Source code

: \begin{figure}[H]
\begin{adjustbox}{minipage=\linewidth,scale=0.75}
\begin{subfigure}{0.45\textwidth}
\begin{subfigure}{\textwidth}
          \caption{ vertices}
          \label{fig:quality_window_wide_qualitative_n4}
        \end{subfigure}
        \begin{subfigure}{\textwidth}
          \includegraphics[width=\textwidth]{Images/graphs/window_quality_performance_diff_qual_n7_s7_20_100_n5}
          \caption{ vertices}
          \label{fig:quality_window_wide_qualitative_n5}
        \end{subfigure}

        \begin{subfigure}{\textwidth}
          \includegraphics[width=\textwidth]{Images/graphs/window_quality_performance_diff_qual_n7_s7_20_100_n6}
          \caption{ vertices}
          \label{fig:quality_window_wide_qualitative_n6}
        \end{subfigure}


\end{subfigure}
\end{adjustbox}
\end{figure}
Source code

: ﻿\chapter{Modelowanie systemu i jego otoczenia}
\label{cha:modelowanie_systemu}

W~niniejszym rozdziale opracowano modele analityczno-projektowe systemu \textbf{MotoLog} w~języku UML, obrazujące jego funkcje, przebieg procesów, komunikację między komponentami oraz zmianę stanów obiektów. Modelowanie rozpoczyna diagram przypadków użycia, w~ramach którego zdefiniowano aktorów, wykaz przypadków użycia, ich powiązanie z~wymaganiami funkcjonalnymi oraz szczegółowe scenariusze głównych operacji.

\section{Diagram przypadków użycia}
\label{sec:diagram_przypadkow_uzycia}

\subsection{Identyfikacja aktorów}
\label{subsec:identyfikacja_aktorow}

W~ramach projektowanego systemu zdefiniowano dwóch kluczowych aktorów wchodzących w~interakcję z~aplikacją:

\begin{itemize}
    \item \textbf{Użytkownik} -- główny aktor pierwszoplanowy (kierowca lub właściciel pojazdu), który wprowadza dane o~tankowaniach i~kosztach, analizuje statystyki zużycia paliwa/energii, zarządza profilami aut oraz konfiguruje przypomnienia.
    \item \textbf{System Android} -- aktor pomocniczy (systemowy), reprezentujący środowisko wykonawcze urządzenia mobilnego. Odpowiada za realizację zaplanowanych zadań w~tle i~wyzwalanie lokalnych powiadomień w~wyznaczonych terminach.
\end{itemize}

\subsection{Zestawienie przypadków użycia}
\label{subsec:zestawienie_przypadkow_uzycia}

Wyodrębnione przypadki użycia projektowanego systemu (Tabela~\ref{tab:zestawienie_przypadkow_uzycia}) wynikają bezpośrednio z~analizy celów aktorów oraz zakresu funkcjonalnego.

-----

> **What is expected**
Please restate each record exactly as it reads.

> **Exercise result**
Source code

: \begin{figure}[H]
\begin{adjustbox}{minipage=\linewidth,scale=0.75}
\begin{subfigure}{0.45\textwidth}
\begin{subfigure}{\textwidth}
          \caption{ vertices}
          \label{fig:quality_window_wide_qualitative_n4}
        \end{subfigure}
        \begin{subfigure}{\textwidth}
          \includegraphics[width=\textwidth]{Images/graphs/window_quality_performance_diff_qual_n7_s7_20_100_n5}
          \caption{ vertices}
          \label{fig:quality_window_wide_qualitative_n5}
        \end{subfigure}

        \begin{subfigure}{\textwidth}
          \includegraphics[width=\textwidth]{Images/graphs/window_quality_performance_diff_qual_n7_s7_20_100_n6}
          \caption{ vertices}
          \label{fig:quality_window_wide_qualitative_n6}
        \end{subfigure}


\end{subfigure}
\end{adjustbox}
\end{figure}
Source code

: ﻿\chapter{Modelowanie systemu i jego otoczenia}
\label{cha:modelowanie_systemu}

W~niniejszym rozdziale opracowano modele analityczno-projektowe systemu \textbf{MotoLog} w~języku UML, obrazujące jego funkcje, przebieg procesów, komunikację między komponentami oraz zmianę stanów obiektów. Modelowanie rozpoczyna diagram przypadków użycia, w~ramach którego zdefiniowano aktorów, wykaz przypadków użycia, ich powiązanie z~wymaganiami funkcjonalnymi oraz szczegółowe scenariusze głównych operacji.

\section{Diagram przypadków użycia}
\label{sec:diagram_przypadkow_uzycia}

\subsection{Identyfikacja aktorów}
\label{subsec:identyfikacja_aktorow}

W~ramach projektowanego systemu zdefiniowano dwóch kluczowych aktorów wchodzących w~interakcję z~aplikacją:

\begin{itemize}
    \item \textbf{Użytkownik} -- główny aktor pierwszoplanowy (kierowca lub właściciel pojazdu), który wprowadza dane o~tankowaniach i~kosztach, analizuje statystyki zużycia paliwa/energii, zarządza profilami aut oraz konfiguruje przypomnienia.
    \item \textbf{System Android} -- aktor pomocniczy (systemowy), reprezentujący środowisko wykonawcze urządzenia mobilnego. Odpowiada za realizację zaplanowanych zadań w~tle i~wyzwalanie lokalnych powiadomień w~wyznaczonych terminach.
\end{itemize}

\subsection{Zestawienie przypadków użycia}
\label{subsec:zestawienie_przypadkow_uzycia}

Wyodrębnione przypadki użycia projektowanego systemu (Tabela~\ref{tab:zestawienie_przypadkow_uzycia}) wynikają bezpośrednio z~analizy celów aktorów oraz zakresu funkcjonalnego.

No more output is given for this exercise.